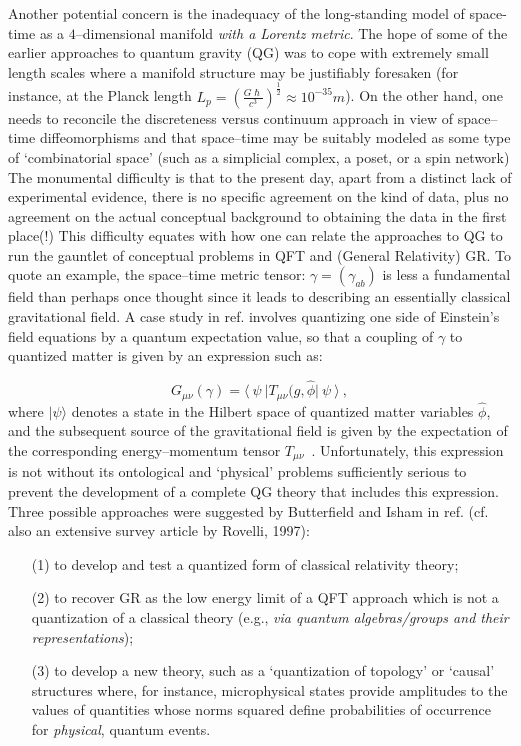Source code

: \documentclass[12pt]{article}
\theoremstyle{plain}
\theoremstyle{definition}
\numberwithin{equation}{section}
\begin{document}
    Another potential concern is the inadequacy of the long-standing model of 
space-time as a $4$--dimensional manifold \emph{with a Lorentz metric}. The hope of some of 
the earlier approaches to quantum gravity (QG) was to cope with extremely small length scales 
where a manifold structure may be justifiably foresaken (for instance, at the Planck length 
$L_p = (\frac{G\hslash}{c^3})^{\frac{1}{2}} \approx 10^{-35}m$). On the other hand, one needs to 
reconcile the discreteness versus continuum approach in view of 
space--time diffeomorphisms and that space--time may be suitably modeled as some type of 
`combinatorial space' (such as a simplicial complex, a poset, or a spin network) The 
monumental difficulty is that to the present day, apart from a distinct lack of experimental 
evidence, there is no specific agreement on the kind of data, plus no agreement on the actual 
conceptual background to obtaining the data in the first place(!) This difficulty equates with 
how one can relate the approaches to QG to run the gauntlet of conceptual problems in QFT and 
(General Relativity) GR. To quote an example, the space--time metric tensor:
$\gamma = (\gamma_{ab})$ is less a fundamental field than perhaps once thought since it leads 
to describing an essentially classical gravitational field. A case study in ref. \cite 
{BIsham1} involves quantizing one side of Einstein's field equations by a quantum expectation value, so that a coupling of $\gamma$ to quantized matter is given by an expression such as:

$$ G_{\mu \nu} (\gamma) = \langle~ \psi ~\vert T_{\mu \nu} (g, \hat{\phi} \vert~ \psi 
~\rangle~, $$
\bigbreak
where $ \vert \psi \rangle$ denotes a state in the Hilbert space of quantized matter variables $\hat{\phi}$, and the subsequent source of the gravitational field is given by the expectation %
of the corresponding energy--momentum tensor $T_{\mu \nu}$~. Unfortunately, this expression is 
not without its ontological and `physical' problems sufficiently serious to prevent the 
development of a complete QG theory that includes this expression. Three possible approaches 
were suggested by Butterfield and Isham in ref. \cite {BIsham1} (cf. also an extensive survey 
article by Rovelli, 1997):



\begin{itemize}
\item[(1)] to develop and test a quantized form of classical relativity theory;
\item[(2)]to recover GR as the low energy limit of a QFT approach which is not a quantization 
of a classical theory (e.g., \emph{via quantum algebras/groups and their representations});
\item[(3)]to develop a new theory, such as a `quantization of topology' or 
`causal' structures where, for instance, microphysical states provide amplitudes to the values 
of quantities whose norms squared define probabilities of occurrence for \emph{physical}, 
quantum events.
\end{itemize}
\end{document}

-- GOAL OF THE EXERCISE --
Go through the entries and return each line where the word "matter" appears.

-- EXERCISE SOLUTION --
{BIsham1} involves quantizing one side of Einstein's field equations by a quantum expectation value, so that a coupling of $\gamma$ to quantized matter is given by an expression such as:
where $ \vert \psi \rangle$ denotes a state in the Hilbert space of quantized matter variables $\hat{\phi}$, and the subsequent source of the gravitational field is given by the expectation %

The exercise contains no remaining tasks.